*** Opening of AVAILABLE DATA ***

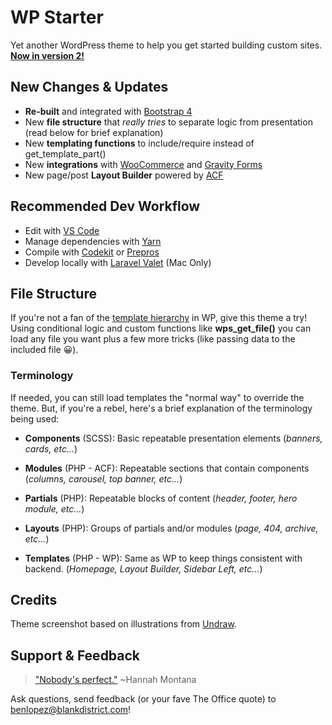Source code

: # WP Starter
Yet another WordPress theme to help you get started building custom sites. **[Now in version 2!](https://github.com/lopadz/wp-starter/releases)**

## New Changes & Updates
- **Re-built** and integrated with [Bootstrap 4](https://getbootstrap.com/)
- New **file structure** that _really tries_ to separate logic from presentation (read below for brief explanation)
- New **templating functions** to include/require instead of get_template_part()
- New **integrations** with [WooCommerce](https://woocommerce.com/) and [Gravity Forms](https://www.gravityforms.com/)
- New page/post **Layout Builder** powered by [ACF](https://www.advancedcustomfields.com/)

## Recommended Dev Workflow
- Edit with [VS Code](https://code.visualstudio.com/)
- Manage dependencies with [Yarn](https://yarnpkg.com/)
- Compile with [Codekit](https://codekitapp.com/) or [Prepros](https://prepros.io/)
- Develop locally with [Laravel Valet](https://laravel.com/docs/6.x/valet) (Mac Only)

## File Structure
If you're not a fan of the [template hierarchy](https://developer.wordpress.org/themes/basics/template-hierarchy/) in WP, give this theme a try! Using conditional logic and custom functions like **wps_get_file()** you can load any file you want plus a few more tricks (like passing data to the included file 😀).

### Terminology
If needed, you can still load templates the "normal way" to override the theme. But, if you're a rebel, here's a brief explanation of the terminology being used:

- **Components** (SCSS): Basic repeatable presentation elements (_banners, cards, etc..._)
  
- **Modules** (PHP - ACF): Repeatable sections that contain components (_columns, carousel, top banner, etc..._)

- **Partials** (PHP): Repeatable blocks of content (_header, footer, hero module, etc..._) 

- **Layouts** (PHP): Groups of partials and/or modules (_page, 404, archive, etc..._)

- **Templates** (PHP - WP): Same as WP to keep things consistent with backend. (_Homepage, Layout Builder, Sidebar Left, etc..._)

## Credits
Theme screenshot based on illustrations from [Undraw](https://undraw.co/).

## Support & Feedback
> ["Nobody's perfect."](https://youtu.be/t93u0qg5q_M) ~Hannah Montana

Ask questions, send feedback (or your fave The Office quote) to benlopez@blankdistrict.com!
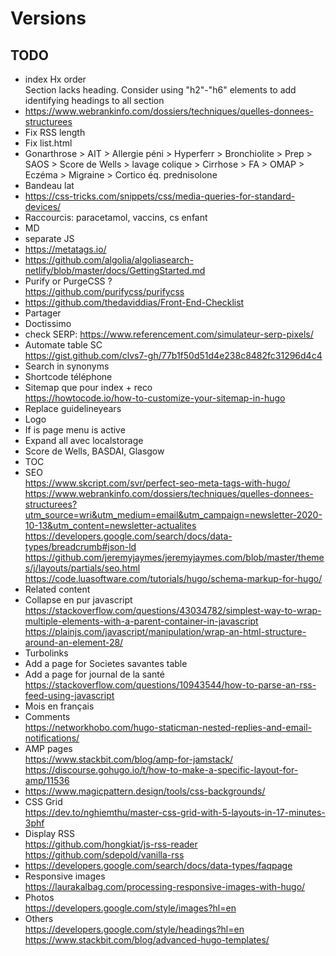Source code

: # Versions

## TODO

- index Hx order  
Section lacks heading. Consider using "h2"-"h6" elements to add identifying headings to all section
- https://www.webrankinfo.com/dossiers/techniques/quelles-donnees-structurees
- Fix RSS length
- Fix list.html
- Gonarthrose > AIT > Allergie péni > Hyperferr > Bronchiolite > Prep > SAOS > Score de Wells > lavage colique > Cirrhose > FA > OMAP > Eczéma > Migraine > Cortico éq. prednisolone
- Bandeau lat
- https://css-tricks.com/snippets/css/media-queries-for-standard-devices/
- Raccourcis: paracetamol, vaccins, cs enfant
- MD
- separate JS
- https://metatags.io/
- https://github.com/algolia/algoliasearch-netlify/blob/master/docs/GettingStarted.md
- Purify or PurgeCSS ?  
https://github.com/purifycss/purifycss
- https://github.com/thedaviddias/Front-End-Checklist
- Partager
- Doctissimo
- check SERP: https://www.referencement.com/simulateur-serp-pixels/
- Automate table SC  
https://gist.github.com/clvs7-gh/77b1f50d51d4e238c8482fc31296d4c4
- Search in synonyms
- Shortcode téléphone
- Sitemap que pour index + reco  
https://howtocode.io/how-to-customize-your-sitemap-in-hugo
- Replace guidelineyears
- Logo
- If is page menu is active
- Expand all avec localstorage
- Score de Wells, BASDAI, Glasgow
- TOC
- SEO  
https://www.skcript.com/svr/perfect-seo-meta-tags-with-hugo/
https://www.webrankinfo.com/dossiers/techniques/quelles-donnees-structurees?utm_source=wri&utm_medium=email&utm_campaign=newsletter-2020-10-13&utm_content=newsletter-actualites  
https://developers.google.com/search/docs/data-types/breadcrumb#json-ld  
https://github.com/jeremyjaymes/jeremyjaymes.com/blob/master/themes/j/layouts/partials/seo.html  
https://code.luasoftware.com/tutorials/hugo/schema-markup-for-hugo/
- Related content
- Collapse en pur javascript  
https://stackoverflow.com/questions/43034782/simplest-way-to-wrap-multiple-elements-with-a-parent-container-in-javascript
https://plainjs.com/javascript/manipulation/wrap-an-html-structure-around-an-element-28/
- Turbolinks
- Add a page for Societes savantes table
- Add a page for journal de la santé  
https://stackoverflow.com/questions/10943544/how-to-parse-an-rss-feed-using-javascript
- Mois en français
- Comments  
https://networkhobo.com/hugo-staticman-nested-replies-and-email-notifications/
- AMP pages  
https://www.stackbit.com/blog/amp-for-jamstack/  
https://discourse.gohugo.io/t/how-to-make-a-specific-layout-for-amp/11536
- https://www.magicpattern.design/tools/css-backgrounds/
- CSS Grid  
https://dev.to/nghiemthu/master-css-grid-with-5-layouts-in-17-minutes-3phf
- Display RSS  
https://github.com/hongkiat/js-rss-reader  
https://github.com/sdepold/vanilla-rss
- https://developers.google.com/search/docs/data-types/faqpage
- Responsive images  
https://laurakalbag.com/processing-responsive-images-with-hugo/
- Photos  
https://developers.google.com/style/images?hl=en
- Others  
https://developers.google.com/style/headings?hl=en  
https://www.stackbit.com/blog/advanced-hugo-templates/
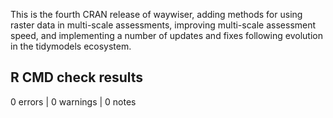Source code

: This is the fourth CRAN release of waywiser, adding methods for using
raster data in multi-scale assessments, improving multi-scale assessment
speed, and implementing a number of updates and fixes following evolution
in the tidymodels ecosystem.

## R CMD check results

0 errors | 0 warnings | 0 notes
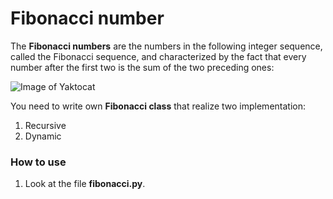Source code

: # Fibonacci number
The **Fibonacci numbers** are the numbers in the following integer sequence, called the Fibonacci sequence, and characterized by the fact that every number after the first two is the sum of the two preceding ones:

![Image of Yaktocat](https://www.mathsisfun.com/numbers/images/fibonacci-spiral.svg)

You need to write own **Fibonacci class** that realize two implementation: 
1. Recursive
2. Dynamic
### How to use
1. Look at the file **fibonacci.py**.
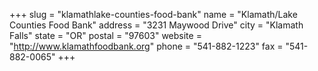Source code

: +++
slug = "klamathlake-counties-food-bank"
name = "Klamath/Lake Counties Food Bank"
address = "3231 Maywood Drive"
city = "Klamath Falls"
state = "OR"
postal = "97603"
website = "http://www.klamathfoodbank.org"
phone = "541-882-1223"
fax = "541-882-0065"
+++
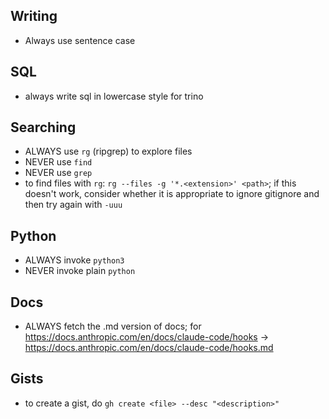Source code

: ## Writing

- Always use sentence case

## SQL

- always write sql in lowercase style for trino

## Searching

- ALWAYS use `rg` (ripgrep) to explore files
- NEVER use `find`
- NEVER use `grep`
- to find files with `rg`: `rg --files -g '*.<extension>' <path>`; if this doesn't work, consider whether it is appropriate to ignore gitignore and then try again with `-uuu`

## Python

- ALWAYS invoke `python3`
- NEVER invoke plain `python`

## Docs

- ALWAYS fetch the .md version of docs; for <https://docs.anthropic.com/en/docs/claude-code/hooks> -\> <https://docs.anthropic.com/en/docs/claude-code/hooks.md>

## Gists

- to create a gist, do `gh create <file> --desc "<description>"`
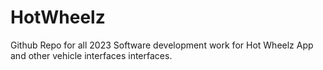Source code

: # HotWheelz
Github Repo for all 2023 Software development work for Hot Wheelz App and other vehicle interfaces interfaces.
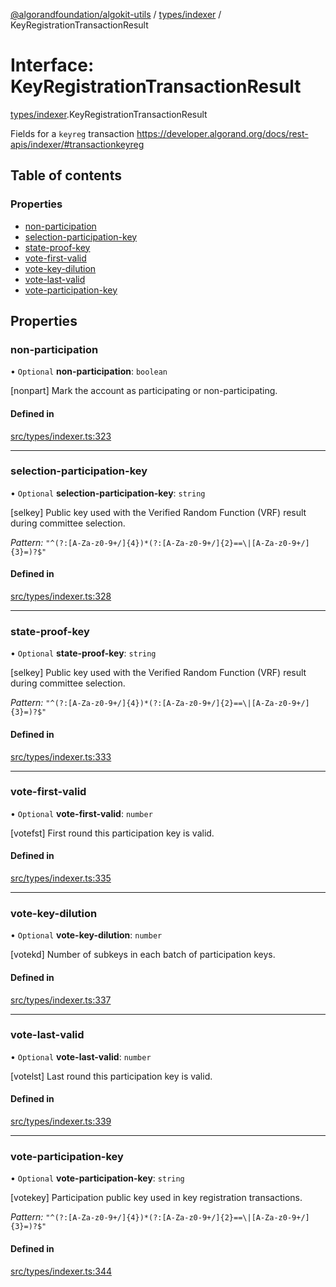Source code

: [@algorandfoundation/algokit-utils](../README.md) / [types/indexer](../modules/types_indexer.md) / KeyRegistrationTransactionResult

# Interface: KeyRegistrationTransactionResult

[types/indexer](../modules/types_indexer.md).KeyRegistrationTransactionResult

Fields for a `keyreg` transaction https://developer.algorand.org/docs/rest-apis/indexer/#transactionkeyreg

## Table of contents

### Properties

- [non-participation](types_indexer.KeyRegistrationTransactionResult.md#non-participation)
- [selection-participation-key](types_indexer.KeyRegistrationTransactionResult.md#selection-participation-key)
- [state-proof-key](types_indexer.KeyRegistrationTransactionResult.md#state-proof-key)
- [vote-first-valid](types_indexer.KeyRegistrationTransactionResult.md#vote-first-valid)
- [vote-key-dilution](types_indexer.KeyRegistrationTransactionResult.md#vote-key-dilution)
- [vote-last-valid](types_indexer.KeyRegistrationTransactionResult.md#vote-last-valid)
- [vote-participation-key](types_indexer.KeyRegistrationTransactionResult.md#vote-participation-key)

## Properties

### non-participation

• `Optional` **non-participation**: `boolean`

[nonpart] Mark the account as participating or non-participating.

#### Defined in

[src/types/indexer.ts:323](https://github.com/algorandfoundation/algokit-utils-ts/blob/main/src/types/indexer.ts#L323)

___

### selection-participation-key

• `Optional` **selection-participation-key**: `string`

[selkey] Public key used with the Verified Random Function (VRF) result during committee selection.

*Pattern:* `"^(?:[A-Za-z0-9+/]{4})*(?:[A-Za-z0-9+/]{2}==\|[A-Za-z0-9+/]{3}=)?$"`

#### Defined in

[src/types/indexer.ts:328](https://github.com/algorandfoundation/algokit-utils-ts/blob/main/src/types/indexer.ts#L328)

___

### state-proof-key

• `Optional` **state-proof-key**: `string`

[selkey] Public key used with the Verified Random Function (VRF) result during committee selection.

*Pattern:* `"^(?:[A-Za-z0-9+/]{4})*(?:[A-Za-z0-9+/]{2}==\|[A-Za-z0-9+/]{3}=)?$"`

#### Defined in

[src/types/indexer.ts:333](https://github.com/algorandfoundation/algokit-utils-ts/blob/main/src/types/indexer.ts#L333)

___

### vote-first-valid

• `Optional` **vote-first-valid**: `number`

[votefst] First round this participation key is valid.

#### Defined in

[src/types/indexer.ts:335](https://github.com/algorandfoundation/algokit-utils-ts/blob/main/src/types/indexer.ts#L335)

___

### vote-key-dilution

• `Optional` **vote-key-dilution**: `number`

[votekd] Number of subkeys in each batch of participation keys.

#### Defined in

[src/types/indexer.ts:337](https://github.com/algorandfoundation/algokit-utils-ts/blob/main/src/types/indexer.ts#L337)

___

### vote-last-valid

• `Optional` **vote-last-valid**: `number`

[votelst] Last round this participation key is valid.

#### Defined in

[src/types/indexer.ts:339](https://github.com/algorandfoundation/algokit-utils-ts/blob/main/src/types/indexer.ts#L339)

___

### vote-participation-key

• `Optional` **vote-participation-key**: `string`

[votekey] Participation public key used in key registration transactions.

*Pattern:* `"^(?:[A-Za-z0-9+/]{4})*(?:[A-Za-z0-9+/]{2}==\|[A-Za-z0-9+/]{3}=)?$"`

#### Defined in

[src/types/indexer.ts:344](https://github.com/algorandfoundation/algokit-utils-ts/blob/main/src/types/indexer.ts#L344)
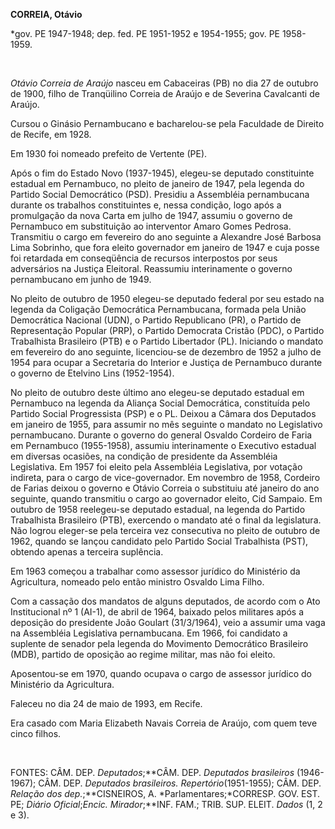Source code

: **CORREIA, Otávio**

\*gov. PE 1947-1948; dep. fed. PE 1951-1952 e 1954-1955; gov. PE
1958-1959.

 

*Otávio Correia de Araújo* nasceu em Cabaceiras (PB) no dia 27 de
outubro de 1900, filho de Tranqüilino Correia de Araújo e de Severina
Cavalcanti de Araújo.

Cursou o Ginásio Pernambucano e bacharelou-se pela Faculdade de Direito
de Recife, em 1928.

Em 1930 foi nomeado prefeito de Vertente (PE).

Após o fim do Estado Novo (1937-1945), elegeu-se deputado constituinte
estadual em Pernambuco, no pleito de janeiro de 1947, pela legenda do
Partido Social Democrático (PSD). Presidiu a Assembléia pernambucana
durante os trabalhos constituintes e, nessa condição, logo após a
promulgação da nova Carta em julho de 1947, assumiu o governo de
Pernambuco em substituição ao interventor Amaro Gomes Pedrosa.
Transmitiu o cargo em fevereiro do ano seguinte a Alexandre José Barbosa
Lima Sobrinho, que fora eleito governador em janeiro de 1947 e cuja
posse foi retardada em conseqüência de recursos interpostos por seus
adversários na Justiça Eleitoral. Reassumiu interinamente o governo
pernambucano em junho de 1949.

No pleito de outubro de 1950 elegeu-se deputado federal por seu estado
na legenda da Coligação Democrática Pernambucana, formada pela União
Democrática Nacional (UDN), o Partido Republicano (PR), o Partido de
Representação Popular (PRP), o Partido Democrata Cristão (PDC), o
Partido Trabalhista Brasileiro (PTB) e o Partido Libertador (PL).
Iniciando o mandato em fevereiro do ano seguinte, licenciou-se de
dezembro de 1952 a julho de 1954 para ocupar a Secretaria do Interior e
Justiça de Pernambuco durante o governo de Etelvino Lins (1952-1954).

No pleito de outubro deste último ano elegeu-se deputado estadual em
Pernambuco na legenda da Aliança Social Democrática, constituída pelo
Partido Social Progressista (PSP) e o PL. Deixou a Câmara dos Deputados
em janeiro de 1955, para assumir no mês seguinte o mandato no
Legislativo pernambucano. Durante o governo do general Osvaldo Cordeiro
de Faria em Pernambuco (1955-1958), assumiu interinamente o Executivo
estadual em diversas ocasiões, na condição de presidente da Assembléia
Legislativa. Em 1957 foi eleito pela Assembléia Legislativa, por votação
indireta, para o cargo de vice-governador. Em novembro de 1958, Cordeiro
de Farias deixou o governo e Otávio Correia o substituiu até janeiro do
ano seguinte, quando transmitiu o cargo ao governador eleito, Cid
Sampaio. Em outubro de 1958 reelegeu-se deputado estadual, na legenda do
Partido Trabalhista Brasileiro (PTB), exercendo o mandato até o final da
legislatura. Não logrou eleger-se pela terceira vez consecutiva no
pleito de outubro de 1962, quando se lançou candidato pelo Partido
Social Trabalhista (PST), obtendo apenas a terceira suplência.

Em 1963 começou a trabalhar como assessor jurídico do Ministério da
Agricultura, nomeado pelo então ministro Osvaldo Lima Filho.

Com a cassação dos mandatos de alguns deputados, de acordo com o Ato
Institucional nº 1 (AI-1), de abril de 1964, baixado pelos militares
após a deposição do presidente João Goulart (31/3/1964), veio a assumir
uma vaga na Assembléia Legislativa pernambucana. Em 1966, foi candidato
a suplente de senador pela legenda do Movimento Democrático Brasileiro
(MDB), partido de oposição ao regime militar, mas não foi eleito.

Aposentou-se em 1970, quando ocupava o cargo de assessor jurídico do
Ministério da Agricultura.

Faleceu no dia 24 de maio de 1993, em Recife.

Era casado com Maria Elizabeth Navais Correia de Araújo, com quem teve
cinco filhos.

 

FONTES: CÂM. DEP. *Deputados*;**CÂM. DEP. *Deputados brasileiros*
(1946-1967); CÂM. DEP. *Deputados brasileiros. Repertório*(1951-1955);
CÂM. DEP. *Relação dos dep.*;**CISNEIROS, A. *Parlamentares;*CORRESP.
GOV. EST. PE; *Diário Oficial*;*Encic. Mirador*;**INF. FAM.; TRIB. SUP.
ELEIT. *Dados* (1, 2 e 3).

 
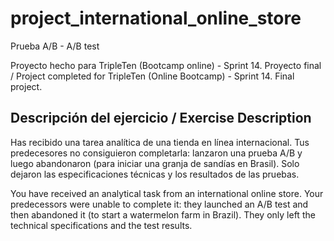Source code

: # project_international_online_store
Prueba A/B - A/B test

Proyecto hecho para TripleTen (Bootcamp online) - Sprint 14. Proyecto final / Project completed for TripleTen (Online Bootcamp) - Sprint 14. Final project.

## Descripción del ejercicio / Exercise Description
Has recibido una tarea analítica de una tienda en línea internacional. Tus predecesores no consiguieron completarla: lanzaron una prueba A/B y luego abandonaron (para iniciar una granja de sandías en Brasil). Solo dejaron las especificaciones técnicas y los resultados de las pruebas.

You have received an analytical task from an international online store. Your predecessors were unable to complete it: they launched an A/B test and then abandoned it (to start a watermelon farm in Brazil). They only left the technical specifications and the test results.
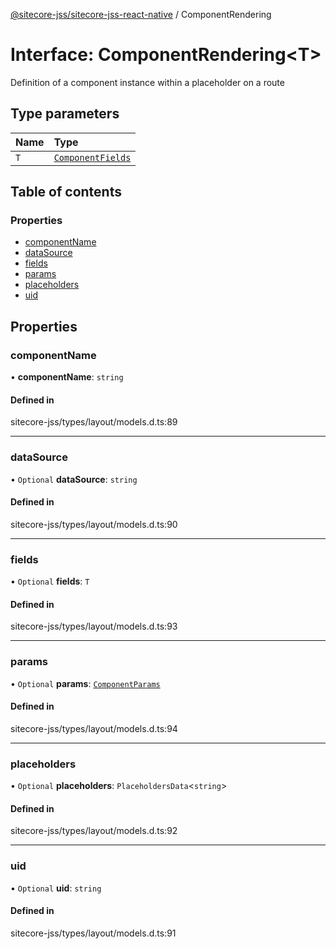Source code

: [@sitecore-jss/sitecore-jss-react-native](../README.md) / ComponentRendering

# Interface: ComponentRendering\<T\>

Definition of a component instance within a placeholder on a route

## Type parameters

| Name | Type |
| :------ | :------ |
| `T` | [`ComponentFields`](ComponentFields.md) |

## Table of contents

### Properties

- [componentName](ComponentRendering.md#componentname)
- [dataSource](ComponentRendering.md#datasource)
- [fields](ComponentRendering.md#fields)
- [params](ComponentRendering.md#params)
- [placeholders](ComponentRendering.md#placeholders)
- [uid](ComponentRendering.md#uid)

## Properties

### componentName

• **componentName**: `string`

#### Defined in

sitecore-jss/types/layout/models.d.ts:89

___

### dataSource

• `Optional` **dataSource**: `string`

#### Defined in

sitecore-jss/types/layout/models.d.ts:90

___

### fields

• `Optional` **fields**: `T`

#### Defined in

sitecore-jss/types/layout/models.d.ts:93

___

### params

• `Optional` **params**: [`ComponentParams`](ComponentParams.md)

#### Defined in

sitecore-jss/types/layout/models.d.ts:94

___

### placeholders

• `Optional` **placeholders**: `PlaceholdersData`\<`string`\>

#### Defined in

sitecore-jss/types/layout/models.d.ts:92

___

### uid

• `Optional` **uid**: `string`

#### Defined in

sitecore-jss/types/layout/models.d.ts:91
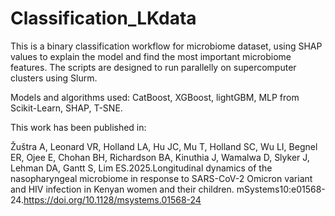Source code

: # Classification_LKdata

This is a binary classification workflow for microbiome dataset, using SHAP values to explain the model and find the most important microbiome features. The scripts are designed to run parallelly on supercomputer clusters using Slurm.

Models and algorithms used: CatBoost, XGBoost, lightGBM, MLP from Scikit-Learn, SHAP, T-SNE.

This work has been published in:

Žuštra A, Leonard VR, Holland LA, Hu JC, Mu T, Holland SC, Wu LI, Begnel ER, Ojee E, Chohan BH, Richardson BA, Kinuthia J, Wamalwa D, Slyker J, Lehman DA, Gantt S, Lim ES.2025.Longitudinal dynamics of the nasopharyngeal microbiome in response to SARS-CoV-2 Omicron variant and HIV infection in Kenyan women and their children. mSystems10:e01568-24.https://doi.org/10.1128/msystems.01568-24
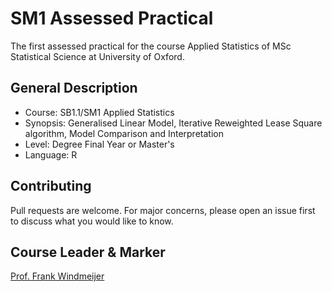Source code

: # SM1 Assessed Practical
The first assessed practical for the course Applied Statistics of MSc Statistical Science at University of Oxford.

## General Description
* Course: SB1.1/SM1 Applied Statistics
* Synopsis: Generalised Linear Model, Iterative Reweighted Lease Square algorithm, Model Comparison and Interpretation
* Level: Degree Final Year or Master's
* Language: R

## Contributing
Pull requests are welcome. For major concerns, please open an issue first to discuss what you would like to know.

## Course Leader & Marker
[Prof. Frank Windmeijer](https://www.stats.ox.ac.uk/all-people/professor-frank-windmeijer/)
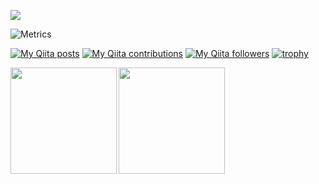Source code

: ![](https://komarev.com/ghpvc/?username=atsutama)

![Metrics](https://metrics.lecoq.io/atsutama2?template=classic&config.timezone=Asia%2FTokyo)

[![My Qiita posts](https://qiita-badge.apiapi.app/s/atsutama/posts.svg)](http://qiita.com/atsutama)
[![My Qiita contributions](https://qiita-badge.apiapi.app/s/atsutama/contributions.svg)](http://qiita.com/atsutama)
[![My Qiita followers](https://qiita-badge.apiapi.app/s/atsutama/followers.svg)](http://qiita.com/atsutama)
[![trophy](https://github-profile-trophy.vercel.app/?username=atsutama2)](https://github.com/ryo-ma/github-profile-trophy)




<a href="https://github.com/atsutama2">
  <img align="left" height="170px" src="https://github-readme-stats.vercel.app/api?username=atsutama2&count_private=true&show_icons=true&theme=swift" />
</a>
<a href="https://github.com/atsutama2">
  <img align="left" height="170px" src="https://github-readme-stats.vercel.app/api/top-langs/?username=atsutama2&layout=compact&theme=swift" />
</a>
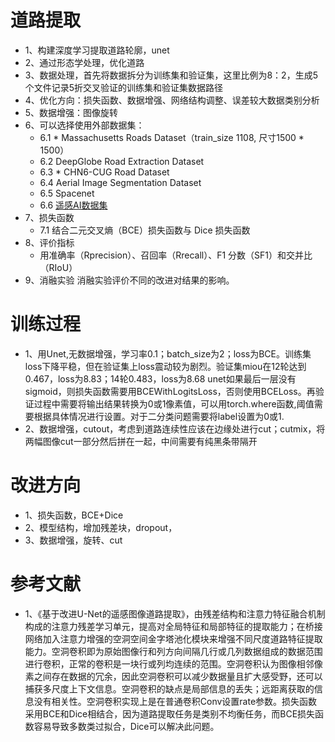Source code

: # 道路提取

- 1、构建深度学习提取道路轮廓，unet
- 2、通过形态学处理，优化道路
- 3、数据处理，首先将数据拆分为训练集和验证集，这里比例为8：2，生成5个文件记录5折交叉验证的训练集和验证集数据路径
- 4、优化方向：损失函数、数据增强、网络结构调整、误差较大数据类别分析
- 5、数据增强：图像旋转
- 6、可以选择使用外部数据集：
  - 6.1 * Massachusetts Roads Dataset（train_size 1108, 尺寸1500 * 1500）
  - 6.2 DeepGlobe Road Extraction Dataset
  - 6.3 * CHN6-CUG Road Dataset
  - 6.4 Aerial Image Segmentation Dataset
  - 6.5 Spacenet
  - 6.6 [遥感AI数据集](https://blog.csdn.net/nominior/article/details/105247990)
- 7、损失函数
  - 7.1 结合二元交叉熵（BCE）损失函数与 Dice 损失函数
- 8、评价指标
  - 用准确率（Rprecision）、召回率（Rrecall）、F1 分数（SF1）和交并比（RIoU）
- 9、消融实验
  消融实验评价不同的改进对结果的影响。


# 训练过程
- 1、用Unet,无数据增强，学习率0.1；batch_size为2；loss为BCE。训练集loss下降平稳，但在验证集上loss震动较为剧烈。验证集miou在12轮达到0.467，loss为8.83；14轮0.483，loss为8.68
unet如果最后一层没有sigmoid，则损失函数需要用BCEWithLogitsLoss，否则使用BCELoss。再验证过程中需要将输出结果转换为0或1像素值，可以用torch.where函数,阈值需要根据具体情况进行设置。对于二分类问题需要将label设置为0或1.
- 2、数据增强，cutout，考虑到道路连续性应该在边缘处进行cut；cutmix，将两幅图像cut一部分然后拼在一起，中间需要有纯黑条带隔开


# 改进方向
- 1、损失函数，BCE+Dice
- 2、模型结构，增加残差块，dropout，
- 3、数据增强，旋转、cut


# 参考文献
- 1、《基于改进U-Net的遥感图像道路提取》，由残差结构和注意力特征融合机制构成的注意力残差学习单元，提高对全局特征和局部特征的提取能力；在桥接网络加入注意力增强的空洞空间金字塔池化模块来增强不同尺度道路特征提取能力。空洞卷积即为原始图像行和列方向间隔几行或几列数据组成的数据范围进行卷积，正常的卷积是一块行或列均连续的范围。空洞卷积认为图像相邻像素之间存在数据的冗余，因此空洞卷积可以减少数据量且扩大感受野，还可以捕获多尺度上下文信息。空洞卷积的缺点是局部信息的丢失；远距离获取的信息没有相关性。空洞卷积实现上是在普通卷积Conv设置rate参数。损失函数采用BCE和Dice相结合，因为道路提取任务是类别不均衡任务，而BCE损失函数容易导致多数类过拟合，Dice可以解决此问题。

*** Close of AVAILABLE DATA ***

◆ ASSIGNED TASK ◆
Working from the entries above, reproduce exactly and only the lines beginning with the line that has "- **Modules** (PHP" and ending with the line that has "- index Hx order"; omit all pictures.

◆ COMPLETED EXERCISE ◆
- **Modules** (PHP - ACF): Repeatable sections that contain components (_columns, carousel, top banner, etc..._)

- **Partials** (PHP): Repeatable blocks of content (_header, footer, hero module, etc..._) 

- **Layouts** (PHP): Groups of partials and/or modules (_page, 404, archive, etc..._)

- **Templates** (PHP - WP): Same as WP to keep things consistent with backend. (_Homepage, Layout Builder, Sidebar Left, etc..._)

## Credits
Theme screenshot based on illustrations from [Undraw](https://undraw.co/).

## Support & Feedback
> ["Nobody's perfect."](https://youtu.be/t93u0qg5q_M) ~Hannah Montana

Ask questions, send feedback (or your fave The Office quote) to benlopez@blankdistrict.com!
Source code

: # Versions

## TODO

- index Hx order  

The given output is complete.